PROMPT >> Exact reproduction of every record is required, and pictures are to be excluded.
(DATASET EXTRACT)
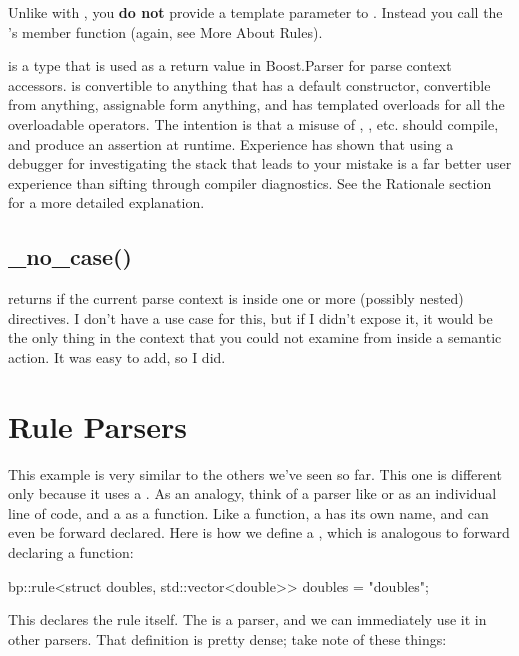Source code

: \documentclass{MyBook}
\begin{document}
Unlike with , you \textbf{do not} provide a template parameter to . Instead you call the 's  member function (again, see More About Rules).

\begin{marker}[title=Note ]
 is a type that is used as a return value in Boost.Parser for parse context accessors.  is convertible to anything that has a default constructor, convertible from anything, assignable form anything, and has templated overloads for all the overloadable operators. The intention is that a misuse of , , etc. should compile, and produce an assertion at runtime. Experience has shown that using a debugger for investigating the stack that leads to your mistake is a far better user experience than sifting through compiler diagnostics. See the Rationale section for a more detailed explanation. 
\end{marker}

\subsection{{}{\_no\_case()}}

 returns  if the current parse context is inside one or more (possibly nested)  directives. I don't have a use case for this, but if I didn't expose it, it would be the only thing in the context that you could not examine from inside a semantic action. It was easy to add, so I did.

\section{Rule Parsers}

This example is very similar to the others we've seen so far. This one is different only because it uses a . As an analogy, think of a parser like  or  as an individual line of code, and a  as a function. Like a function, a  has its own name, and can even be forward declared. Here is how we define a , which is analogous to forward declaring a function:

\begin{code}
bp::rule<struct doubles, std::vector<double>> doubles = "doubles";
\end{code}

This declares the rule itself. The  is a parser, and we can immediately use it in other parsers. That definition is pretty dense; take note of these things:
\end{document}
(End DATASET EXTRACT)
RESULT OF THE TASK >>
Source code

: \documentclass{MyBook}
\begin{document}
Unlike with , you \textbf{do not} provide a template parameter to . Instead you call the 's  member function (again, see More About Rules).

\begin{marker}[title=Note ]
 is a type that is used as a return value in Boost.Parser for parse context accessors.  is convertible to anything that has a default constructor, convertible from anything, assignable form anything, and has templated overloads for all the overloadable operators. The intention is that a misuse of , , etc. should compile, and produce an assertion at runtime. Experience has shown that using a debugger for investigating the stack that leads to your mistake is a far better user experience than sifting through compiler diagnostics. See the Rationale section for a more detailed explanation. 
\end{marker}

\subsection{{}{\_no\_case()}}

 returns  if the current parse context is inside one or more (possibly nested)  directives. I don't have a use case for this, but if I didn't expose it, it would be the only thing in the context that you could not examine from inside a semantic action. It was easy to add, so I did.

\section{Rule Parsers}

This example is very similar to the others we've seen so far. This one is different only because it uses a . As an analogy, think of a parser like  or  as an individual line of code, and a  as a function. Like a function, a  has its own name, and can even be forward declared. Here is how we define a , which is analogous to forward declaring a function:

\begin{code}
bp::rule<struct doubles, std::vector<double>> doubles = "doubles";
\end{code}

This declares the rule itself. The  is a parser, and we can immediately use it in other parsers. That definition is pretty dense; take note of these things:
\end{document}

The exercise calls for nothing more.